Hal ini pun menimbulkan keharuan dan sukacita yang mendalam bagi para penghuni panti. Salah satunya Nenek Ipah yang berusia 72 tahun. Nenek Ipah menangis terharu tatkala menerima bingkisan dari relawan. “Terima kasih banyak, Nenek Ipah nggak bisa ngasih apa-apa, mudah-mudahan semuanya mendapatkan rezeki yang berlimpah,” ungkapnya sembari menyeka kelopak matanya yang basah. Nenek Ipah merasa bahagia sekaligus juga sedih dengan kedatangan para relawan. “Senang dikunjungi, tapi sedihnya saya jadi ingat sama anak dan cucu saya di Kalimantan,” terangnya, “Orang lain datang menjenguk, sementara anak dan cucu saya nggak bisa pada datang.”

foto  foto

Ket : - Niko, relawan Tzu Chi saat menyampaikan kata sambutan dan mengenalkan Tzu Chi kepada 156             orang penghuni panti. (kiri)
        - Koordinator kegiatan, Oey Lim Vong secara simbolis menyerahkan bingkisan kepada penghuni dan            disaksikan kepala panti. (kanan)

Nenek Ipah yang asal Cirebon ini punya jalan cerita yang berliku hingga akhirnya ia menjadi penghuni panti sejak 5 tahun silam. Awalnya Nenek Ipah bersama suami dan anaknya berangkat dari Cirebon ke Kalimantan dalam program transmigrasi. Tujuannya untuk memperoleh kehidupan yang lebih baik. Namun setibanya di sana, harapan itu sulit terwujud. Sampai suaminya meninggal, kehidupan mereka tak kunjung membaik. Nenek Ipah kemudian memutuskan pulang ke Cirebon.
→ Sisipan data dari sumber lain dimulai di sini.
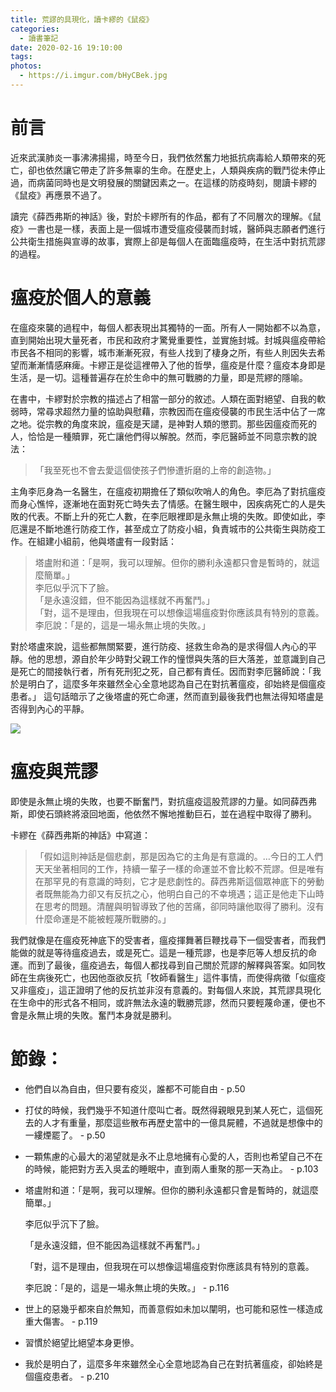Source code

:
 ```yaml
---
title: 荒謬的具現化，讀卡繆的《鼠疫》
categories:
  - 讀書筆記
date: 2020-02-16 19:10:00
tags:
photos:
  - https://i.imgur.com/bHyCBek.jpg
---
```

# 前言
近來武漢肺炎一事沸沸揚揚，時至今日，我們依然奮力地抵抗病毒給人類帶來的死亡，卻也依然讓它帶走了許多無辜的生命。在歷史上，人類與疾病的戰鬥從未停止過，而病菌同時也是文明發展的關鍵因素之一。在這樣的防疫時刻，閱讀卡繆的《鼠疫》再應景不過了。
<!-- more -->
讀完《薛西弗斯的神話》後，對於卡繆所有的作品，都有了不同層次的理解。《鼠疫》一書也是一樣，表面上是一個城市遭受瘟疫侵襲而封城，醫師與志願者們進行公共衛生措施與宣導的故事，實際上卻是每個人在面臨瘟疫時，在生活中對抗荒謬的過程。

# 瘟疫於個人的意義
在瘟疫來襲的過程中，每個人都表現出其獨特的一面。所有人一開始都不以為意，直到開始出現大量死者，市民和政府才驚覺重要性，並實施封城。封城與瘟疫帶給市民各不相同的影響，城市漸漸死寂，有些人找到了棲身之所，有些人則因失去希望而漸漸情感麻痺。卡繆正是從這裡帶入了他的哲學，瘟疫是什麼？瘟疫本身即是生活，是一切。這種普遍存在於生命中的無可戰勝的力量，即是荒繆的隱喻。

在書中，卡繆對於宗教的描述占了相當一部分的敘述。人類在面對絕望、自我的軟弱時，常尋求超然力量的協助與慰藉，宗教因而在瘟疫侵襲的市民生活中佔了一席之地。從宗教的角度來說，瘟疫是天譴，是神對人類的懲罰。那些因瘟疫而死的人，恰恰是一種贖罪，死亡讓他們得以解脫。然而，李厄醫師並不同意宗教的說法：
>「我至死也不會去愛這個使孩子們慘遭折磨的上帝的創造物。」

主角李厄身為一名醫生，在瘟疫初期擔任了類似吹哨人的角色。李厄為了對抗瘟疫而身心憔悴，逐漸地在面對死亡時失去了情感。在醫生眼中，因疾病死亡的人是失敗的代表。不斷上升的死亡人數，在李厄眼裡即是永無止境的失敗。即使如此，李厄還是不斷地進行防疫工作，甚至成立了防疫小組，負責城市的公共衛生與防疫工作。在組建小組前，他與塔盧有一段對話：
> 塔盧附和道：「是啊，我可以理解。但你的勝利永遠都只會是暫時的，就這麼簡單。」\
> 李厄似乎沉下了臉。\
> 「是永遠沒錯，但不能因為這樣就不再奮鬥。」\
> 「對，這不是理由，但我現在可以想像這場瘟疫對你應該具有特別的意義。\
> 李厄說：「是的，這是一場永無止境的失敗。」

對於塔盧來說，這些都無關緊要，進行防疫、拯救生命為的是求得個人內心的平靜。他的思想，源自於年少時對父親工作的憧憬與失落的巨大落差，並意識到自己是死亡的間接執行者，所有死刑犯之死，自己都有責任。因而對李厄醫師說：「我於是明白了，這麼多年來雖然全心全意地認為自己在對抗著瘟疫，卻始終是個瘟疫患者。」
這句話暗示了之後塔盧的死亡命運，然而直到最後我們也無法得知塔盧是否得到內心的平靜。

![](https://i.imgur.com/Or1uaR1.jpg)

# 瘟疫與荒謬
即使是永無止境的失敗，也要不斷奮鬥，對抗瘟疫這股荒謬的力量。如同薛西弗斯，即使石頭終將滾回地面，他依然不懈地推動巨石，並在過程中取得了勝利。

卡繆在《薛西弗斯的神話》中寫道：

> 「假如這則神話是個悲劇，那是因為它的主角是有意識的。…今日的工人們天天坐著相同的工作，持續一輩子一樣的命運並不會比較不荒謬。但是唯有在那罕見的有意識的時刻，它才是悲劇性的。薛西弗斯這個眾神底下的勞動者既無能為力卻又有反抗之心，他明白自己的不幸境遇；這正是他走下山時在思考的問題。清醒與明智導致了他的苦痛，卻同時讓他取得了勝利。沒有什麼命運是不能被輕蔑所戰勝的。」 

我們就像是在瘟疫死神底下的受害者，瘟疫揮舞著巨鞭找尋下一個受害者，而我們能做的就是等待瘟疫過去，或是死亡。這是一種荒謬，也是李厄等人想反抗的命運。而到了最後，瘟疫過去，每個人都找尋到自己關於荒謬的解釋與答案。如同牧師在生病後死亡，也因他亟欲反抗「牧師看醫生」這件事情，而使得病徵「似瘟疫又非瘟疫」，這正證明了他的反抗並非沒有意義的。對每個人來說，其荒謬具現化在生命中的形式各不相同，或許無法永遠的戰勝荒謬，然而只要輕蔑命運，便也不會是永無止境的失敗。奮鬥本身就是勝利。


# 節錄：

- 他們自以為自由，但只要有疫災，誰都不可能自由 - p.50
- 打仗的時候，我們幾乎不知道什麼叫亡者。既然得親眼見到某人死亡，這個死去的人才有重量，那麼這些散布再歷史當中的一億具屍體，不過就是想像中的一縷煙罷了。 - p.50
- 一顆焦慮的心最大的渴望就是永不止息地擁有心愛的人，否則也希望自己不在的時候，能把對方丟入吳孟的睡眠中，直到兩人重聚的那一天為止。 - p.103
- 塔盧附和道：「是啊，我可以理解。但你的勝利永遠都只會是暫時的，就這麼簡單。」

    李厄似乎沉下了臉。

    「是永遠沒錯，但不能因為這樣就不再奮鬥。」

    「對，這不是理由，但我現在可以想像這場瘟疫對你應該具有特別的意義。

    李厄說：「是的，這是一場永無止境的失敗。」 - p.116

- 世上的惡幾乎都來自於無知，而善意假如未加以闡明，也可能和惡性一樣造成重大傷害。 - p.119
- 習慣於絕望比絕望本身更慘。
- 我於是明白了，這麼多年來雖然全心全意地認為自己在對抗著瘟疫，卻始終是個瘟疫患者。 - p.210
Ia menolak tawaran putri semata wayangnya yang telah menikah dan telah memiliki anak untuk tinggal bersama. “Nggak enak, nggak tega, dia kan juga punya anak. Nenek nggak mau nyusahin anak,” katanya. Kala itu Nenek Ipah bertekad untuk mandiri dan berusaha di kampung halamannya.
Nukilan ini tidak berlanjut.